** Chapitre 9 **

Il avait d'abord senti un bruissement d'ailes. Ensuite, lorsqu'il avait ouvert les yeux, il avait vu l'oiseau. Il avait souri. Revigoré par son contact, il avait renoncé à partir pour de bon. Il avait eu l'impression qu'une immense main l'emportait à travers le ciel.

Il poussa un profond soupir et ouvrit les yeux. Il y avait du carrelage au dessus de sa tête. Il fronça les sourcils et sentit soudain leur présence.

Tornade s'était précipitée vers lui, lorsqu'il avait soupiré.
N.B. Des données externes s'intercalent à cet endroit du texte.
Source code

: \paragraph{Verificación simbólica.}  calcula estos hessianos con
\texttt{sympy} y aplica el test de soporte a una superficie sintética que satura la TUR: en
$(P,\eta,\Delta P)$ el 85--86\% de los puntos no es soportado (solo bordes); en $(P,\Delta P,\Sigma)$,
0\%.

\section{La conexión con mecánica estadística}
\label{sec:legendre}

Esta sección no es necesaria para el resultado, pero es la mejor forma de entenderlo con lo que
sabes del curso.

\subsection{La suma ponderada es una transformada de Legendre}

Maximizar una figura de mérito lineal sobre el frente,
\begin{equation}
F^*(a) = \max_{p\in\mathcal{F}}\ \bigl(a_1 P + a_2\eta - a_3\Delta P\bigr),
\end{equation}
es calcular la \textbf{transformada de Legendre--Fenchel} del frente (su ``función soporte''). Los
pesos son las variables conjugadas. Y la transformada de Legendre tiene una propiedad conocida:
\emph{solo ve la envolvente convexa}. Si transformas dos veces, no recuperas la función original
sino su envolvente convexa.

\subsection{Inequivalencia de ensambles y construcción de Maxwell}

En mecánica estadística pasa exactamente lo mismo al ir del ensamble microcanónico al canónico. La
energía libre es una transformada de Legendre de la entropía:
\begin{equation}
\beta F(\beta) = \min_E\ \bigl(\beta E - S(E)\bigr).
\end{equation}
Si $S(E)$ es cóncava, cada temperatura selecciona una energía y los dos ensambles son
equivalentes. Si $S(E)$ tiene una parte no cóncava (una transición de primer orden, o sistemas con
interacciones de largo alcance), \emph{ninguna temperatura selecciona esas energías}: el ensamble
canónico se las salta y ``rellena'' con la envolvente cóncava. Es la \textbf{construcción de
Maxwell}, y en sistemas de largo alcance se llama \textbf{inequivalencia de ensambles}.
Tout comme Scott ou Logan, il avait eu l'air désorienté. Il tourna la tête et lui fit un sourire :

« J'ai encore fait un cauchemar, Tornade ? »

Mal à l'aise, elle jeta un coup d'œil en arrière. Suivant son regard, il découvrit Malicia, Scott, Logan, Kurt.

« L'infirmerie ? Mais… pourquoi ? »

« Vous ne vous souvenez plus ? »

Il lui fit signe de l'aider à se redresser. Elle s'assit à côté de lui, comme elle l'avait fait pour Scott, et le laissa s'appuyer contre elle. Il semblait plongé dans ses pensées :

« Eh bien… J'ai fait ce cauchemar qui t'a fait voler à mon secours… puis je me suis rendormi. Et je me suis réveillé ici. Quelle heure est-il ? »

« Presque 6 heures. » dit-elle. « Vous êtes sûr que vous ne vous rappelez de rien ? »

« Tu veux dire, de mon cauchemar ? »

« De tout, professeur, de tout. Scott et Logan ont vécu quelque chose de… spécial. Vous ne vous rappelez vraiment de rien ? »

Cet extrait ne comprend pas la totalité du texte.